The disappearance of well-known retailers from the UK’s high streets is affecting the commercial real estate market not just in terms of operators but lending.

Telford Shopping Centre

The fundamental changes in the retail sector are affecting real estate investment funds as well as lenders. House of Fraser is a huge retailer that has announced it is cutting its existing leases by 25%. Retail rents are falling and landlords have to increase tenant incentives, making it more difficult for fund managers to deliver investment returns for retail portfolios.

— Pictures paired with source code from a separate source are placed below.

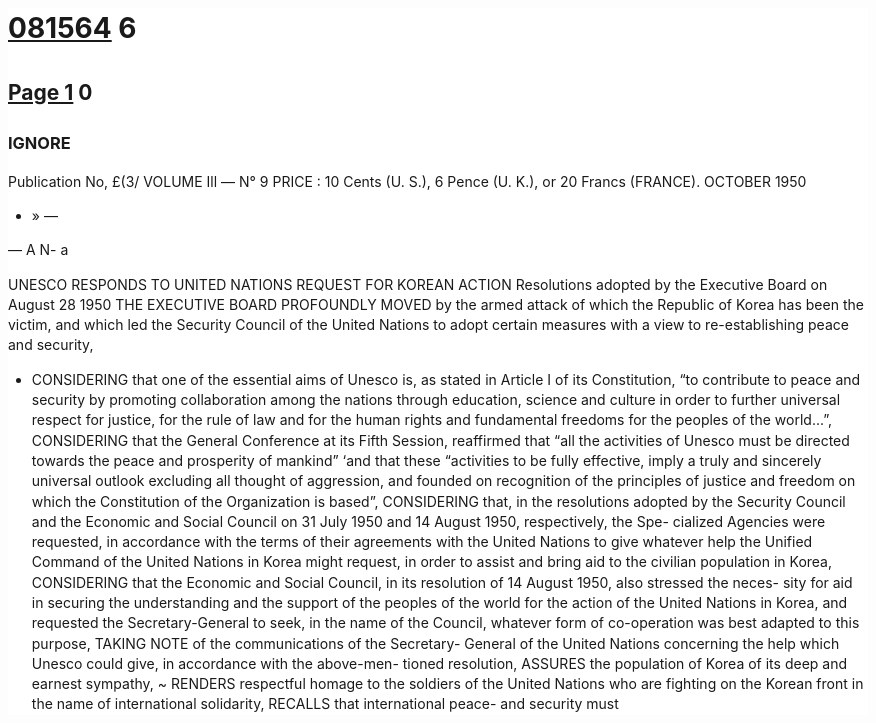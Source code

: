 # [081564](081564engo.pdf) 6

## [Page 1](081564engo.pdf#page=1) 0

### IGNORE

Publication No, £(3/ 
VOLUME Ill — N° 9 PRICE : 10 Cents (U. S.), 6 Pence (U. K.), or 20 Francs (FRANCE). OCTOBER 1950 
- » — 
    
— A N- a 
  
UNESCO RESPONDS TO UNITED NATIONS 
REQUEST FOR KOREAN ACTION 
Resolutions adopted by 
the Executive Board 
on August 28 1950 
THE EXECUTIVE BOARD 
PROFOUNDLY MOVED by the armed attack of which 
the Republic of Korea has been the victim, and which led 
the Security Council of the United Nations to adopt certain 
measures with a view to re-establishing peace and security, 
- CONSIDERING that one of the essential aims of Unesco 
is, as stated in Article I of its Constitution, “to contribute 
to peace and security by promoting collaboration among 
the nations through education, science and culture in 
order to further universal respect for justice, for the rule 
of law and for the human rights and fundamental 
freedoms for the peoples of the world...”, 
CONSIDERING that the General Conference at its Fifth 
Session, reaffirmed that “all the activities of Unesco must 
be directed towards the peace and prosperity of mankind” 
‘and that these “activities to be fully effective, imply a 
truly and sincerely universal outlook excluding all thought 
of aggression, and founded on recognition of the principles 
of justice and freedom on which the Constitution of the 
Organization is based”, 
CONSIDERING that, in the resolutions adopted by the 
Security Council and the Economic and Social Council on 
31 July 1950 and 14 August 1950, respectively, the Spe- 
cialized Agencies were requested, in accordance with the 
terms of their agreements with the United Nations to 
give whatever help the Unified Command of the United 
Nations in Korea might request, in order to assist and 
bring aid to the civilian population in Korea, 
CONSIDERING that the Economic and Social Council, 
in its resolution of 14 August 1950, also stressed the neces- 
sity for aid in securing the understanding and the support 
of the peoples of the world for the action of the United 
Nations in Korea, and requested the Secretary-General 
to seek, in the name of the Council, whatever form of 
co-operation was best adapted to this purpose, 
TAKING NOTE of the communications of the Secretary- 
General of the United Nations concerning the help which 
Unesco could give, in accordance with the above-men- 
tioned resolution, 
ASSURES the population of Korea of its deep and 
earnest sympathy, 
~ RENDERS respectful homage to the soldiers of the 
United Nations who are fighting on the Korean front in 
the name of international solidarity, 
RECALLS that international peace- and security must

Some investors still believe in short-term headwinds, but the sector is shifting fundamentally. Lenders commented in the latest Cass Lending Survey that they were not willing to lend to regional or secondary shopping centres or high-street retail property in a regional city. This is especially the case for a shopping centre that already has more than 15% vacant retail spaces, which will quickly deteriorate further in value.

Of course, for some investors these will be investment opportunities, but turnaround strategies are highly risky and investors should question their fund managers’ capabilities before investing.

Lenders still have £25bn of debt outstanding to the retail property sector, representing approximately 20% of the secured real estate debt market in 2018. About one third is held by UK Clearing Banks and matures within the next four to five years. Banks have been reducing the amount they have been lending to the retail property sector since 2007, when the total outstanding debt to retail property was £55bn.

Aside from dealing with insolvency and potential loan payment issues, the biggest impact will come from the deterioration of credit of these big retail names and reductions on leases, which will lead to a ratings decline under weaker slotting of these loans, which means an increase in risk capital from 70% to 250%. This will make the loan more costly for the bank.